Why is $\overline{z^{n}} = (\bar{z})^{n}$ true only for $n \in \mathbb{Z}$? What about a real or complex exponent in general?
Let $$\log z=\{\ln \rho + i (\theta + 2k\pi)\mid k\in\Bbb Z\}$$
then $$ \overline{\log z} = \overline{\ln \rho + i (\theta + 2k\pi)} = \ln \rho - i (\theta + 2k\pi) = \ln \rho + i (-\theta + 2k\pi) = \log \bar{z} $$ So, let $\alpha \in \mathbb{C}$, then $$ \overline{z^{\alpha}} = \overline{e^{\alpha \log z}} = e^{\bar{\alpha} \log \bar{z}} = (\bar{z})^{\bar{\alpha}} $$ It seems than the integer exponent is a particular case of a more general property. Did I make some mistake in my proof?
Edit: My question is twofold. Is the first equality about conjugate of the log correct? And if it is, is the second one about the conjugate of $z^\alpha$ correct? Maybe I am doing something wrong and I'll be glad if somebody could point out where are my mistakes. Thank you.
If we consider $z^\alpha$ to be a multivalued function - in particular "$z^\alpha$" does not represent a complex number, but rather a set of complex numbers, then, yes, $\overline {z^\alpha} = {\overline z}^{\overline \alpha}$ holds. But we have to be careful about what exactly we mean by it.
If $z = \rho e^{i\theta} = \rho e^{i(\theta + 2k\pi)}$ for all $k\in \Bbb Z$, and $\alpha = x + iy$, then $$z^\alpha = \{\rho^xe^{-y(\theta + 2k\pi)}e^{i(y\ln \rho + x(\theta + 2k\pi))} : k \in \Bbb Z\}$$ $$\overline{z^\alpha} = \{\rho^xe^{-y(\theta + 2k\pi)}e^{-i(y\ln \rho + x(\theta + 2k\pi))} : k \in \Bbb Z\}$$ while $${\overline z}^{\overline\alpha} = \{\rho^xe^{-(-y)(-\theta - 2k\pi)}e^{i((-y)\ln \rho + x(-\theta - 2k\pi))} : k \in \Bbb Z\}$$ Since $(-y)(-\theta - 2k\pi) = y(\theta + 2k\pi)$ and $i((-y)\ln \rho + x(-\theta - 2k\pi)) = -i(y\ln \rho + x(\theta + 2k\pi))$. The two sets are the same. Everything that is in one is in the other. I.e., $\overline{z^\alpha} = {\overline z}^{\overline\alpha}$ is actually a statement about set equality, not value equality.

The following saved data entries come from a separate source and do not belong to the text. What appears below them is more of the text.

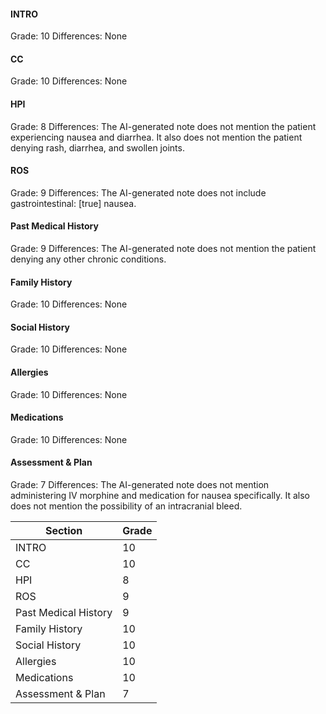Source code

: #### INTRO
Grade: 10
Differences: None

#### CC
Grade: 10
Differences: None

#### HPI
Grade: 8
Differences: The AI-generated note does not mention the patient experiencing nausea and diarrhea. It also does not mention the patient denying rash, diarrhea, and swollen joints.

#### ROS
Grade: 9
Differences: The AI-generated note does not include gastrointestinal: [true] nausea.

#### Past Medical History
Grade: 9
Differences: The AI-generated note does not mention the patient denying any other chronic conditions.

#### Family History
Grade: 10
Differences: None

#### Social History
Grade: 10
Differences: None

#### Allergies
Grade: 10
Differences: None

#### Medications
Grade: 10
Differences: None

#### Assessment & Plan
Grade: 7
Differences: The AI-generated note does not mention administering IV morphine and medication for nausea specifically. It also does not mention the possibility of an intracranial bleed.

| Section           | Grade |
|-------------------|-------|
| INTRO             | 10    |
| CC                | 10    |
| HPI               | 8     |
| ROS               | 9     |
| Past Medical History | 9  |
| Family History    | 10    |
| Social History    | 10    |
| Allergies         | 10    |
| Medications       | 10    |
| Assessment & Plan | 7     |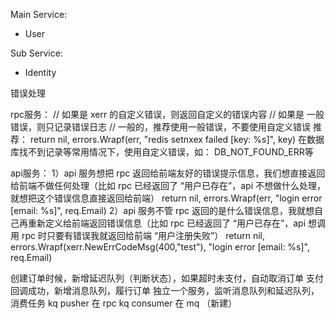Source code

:
Main Service:
 - User


Sub Service:
 - Identity

错误处理

rpc服务：
// 如果是 xerr 的自定义错误，则返回自定义的错误内容
// 如果是 一般错误，则只记录错误日志
// 一般的，推荐使用一般错误，不要使用自定义错误
推荐：
return nil, errors.Wrapf(err, "redis setnxex failed [key: %s]", key)
在数据库找不到记录等常用情况下，使用自定义错误，如：
DB_NOT_FOUND_ERR等

api服务：
1）api 服务想把 rpc 返回给前端友好的错误提示信息，我们想直接返回给前端不做任何处理（比如 rpc 已经返回了 “用户已存在”，api 不想做什么处理，就想把这个错误信息直接返回给前端）
return nil, errors.Wrapf(err, "login error [email: %s]", req.Email)
2）api 服务不管 rpc 返回的是什么错误信息，我就想自己再重新定义给前端返回错误信息（比如 rpc 已经返回了 “用户已存在”，api 想调用 rpc 时只要有错误我就返回给前端 “用户注册失败”）
return nil, errors.Wrapf(xerr.NewErrCodeMsg(400,"test"), "login error [email: %s]", req.Email)


创建订单时候，新增延迟队列（判断状态），如果超时未支付，自动取消订单
支付回调成功，新增消息队列，履行订单
独立一个服务，监听消息队列和延迟队列，消费任务
kq pusher 在 rpc
kq consumer 在 mq （新建）
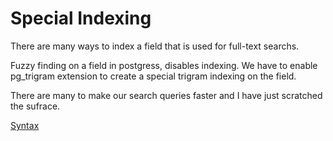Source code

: # Special Indexing
There are many ways to index a field that is used for full-text searchs.

Fuzzy finding on a field in postgress, disables indexing.
We have to enable pg_trigram extension to create a special trigram indexing on the field.

There are many to make our search queries faster and I have just scratched the sufrace.

[Syntax](https://scoutapm.com/blog/how-to-make-text-searches-in-postgresql-faster-with-trigram-similarity)
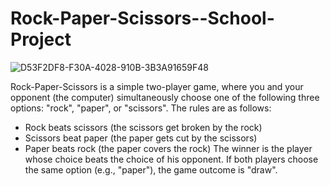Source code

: # Rock-Paper-Scissors--School-Project

![D53F2DF8-F30A-4028-910B-3B3A91659F48](https://github.com/Zeus097/Rock-Paper-Scissors--School-Project/assets/142613528/90f365b6-4aec-4117-9526-dc1d7ff73b5a)

Rock-Paper-Scissors is a simple two-player game, where you and your opponent (the computer) simultaneously choose one of the following three options: "rock", "paper", or "scissors". The rules are as follows:
* Rock beats scissors (the scissors get broken by the rock)
* Scissors beat paper (the paper gets cut by the scissors)
* Paper beats rock (the paper covers the rock)
The winner is the player whose choice beats the choice of his opponent. If both players choose the same option (e.g., "paper"), the game outcome is "draw".

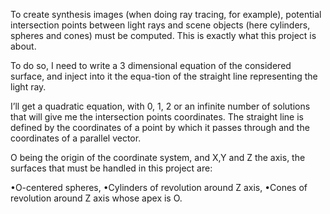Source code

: To create synthesis images (when doing ray tracing, for example), potential intersection points between light rays and scene objects (here cylinders, spheres and cones) must be computed. 
This is exactly what this project is about.

To do so, I need to write a 3 dimensional equation of the considered surface, and inject into it the equa-tion of the straight line representing the light ray. 

I’ll get a quadratic equation, with 0, 1, 2 or an infinite number of solutions that will give me the intersection points coordinates. The straight line is defined by the coordinates of a point by which it passes through and the coordinates of a parallel vector.

O being the origin of the coordinate system, and X,Y and Z the axis, the surfaces that must be handled in this project are:

•O-centered spheres,
•Cylinders of revolution around Z axis,
•Cones of revolution around Z axis whose apex is O.
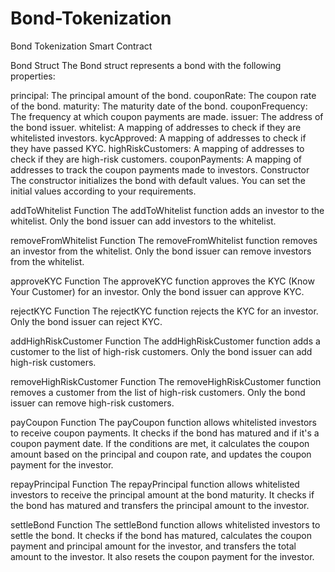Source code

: # Bond-Tokenization
Bond Tokenization Smart Contract

Bond Struct
The Bond struct represents a bond with the following properties:

principal: The principal amount of the bond.
couponRate: The coupon rate of the bond.
maturity: The maturity date of the bond.
couponFrequency: The frequency at which coupon payments are made.
issuer: The address of the bond issuer.
whitelist: A mapping of addresses to check if they are whitelisted investors.
kycApproved: A mapping of addresses to check if they have passed KYC.
highRiskCustomers: A mapping of addresses to check if they are high-risk customers.
couponPayments: A mapping of addresses to track the coupon payments made to investors.
Constructor
The constructor initializes the bond with default values. You can set the initial values according to your requirements.

addToWhitelist Function
The addToWhitelist function adds an investor to the whitelist. Only the bond issuer can add investors to the whitelist.

removeFromWhitelist Function
The removeFromWhitelist function removes an investor from the whitelist. Only the bond issuer can remove investors from the whitelist.

approveKYC Function
The approveKYC function approves the KYC (Know Your Customer) for an investor. Only the bond issuer can approve KYC.

rejectKYC Function
The rejectKYC function rejects the KYC for an investor. Only the bond issuer can reject KYC.

addHighRiskCustomer Function
The addHighRiskCustomer function adds a customer to the list of high-risk customers. Only the bond issuer can add high-risk customers.

removeHighRiskCustomer Function
The removeHighRiskCustomer function removes a customer from the list of high-risk customers. Only the bond issuer can remove high-risk customers.

payCoupon Function
The payCoupon function allows whitelisted investors to receive coupon payments. It checks if the bond has matured and if it's a coupon payment date. If the conditions are met, it calculates the coupon amount based on the principal and coupon rate, and updates the coupon payment for the investor.

repayPrincipal Function
The repayPrincipal function allows whitelisted investors to receive the principal amount at the bond maturity. It checks if the bond has matured and transfers the principal amount to the investor.

settleBond Function
The settleBond function allows whitelisted investors to settle the bond. It checks if the bond has matured, calculates the coupon payment and principal amount for the investor, and transfers the total amount to the investor. It also resets the coupon payment for the investor.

But the reason most sources will tell you that this holds for general $z$ only when $\alpha \in \Bbb Z$ is that they are not defining $z^\alpha$ as a multi-valued function. Instead they are using a "branch-cut" definition, making it a single-valued expression. For each $z, \alpha$ you establish some means (the "branch-cut") of assigning a specific member of the set $\{\rho^xe^{-y(\theta + 2k\pi)}e^{i(y\ln \rho + x(\theta + 2k\pi))} : k \in \Bbb Z\}$ to be the value of $z^\alpha$. It can be proven that only when $\alpha \in \Bbb Z$ is it possible to establish a branch cut which gives the same value for $\overline{z^\alpha}$ and ${\overline z}^{\overline\alpha}$ for all $z$.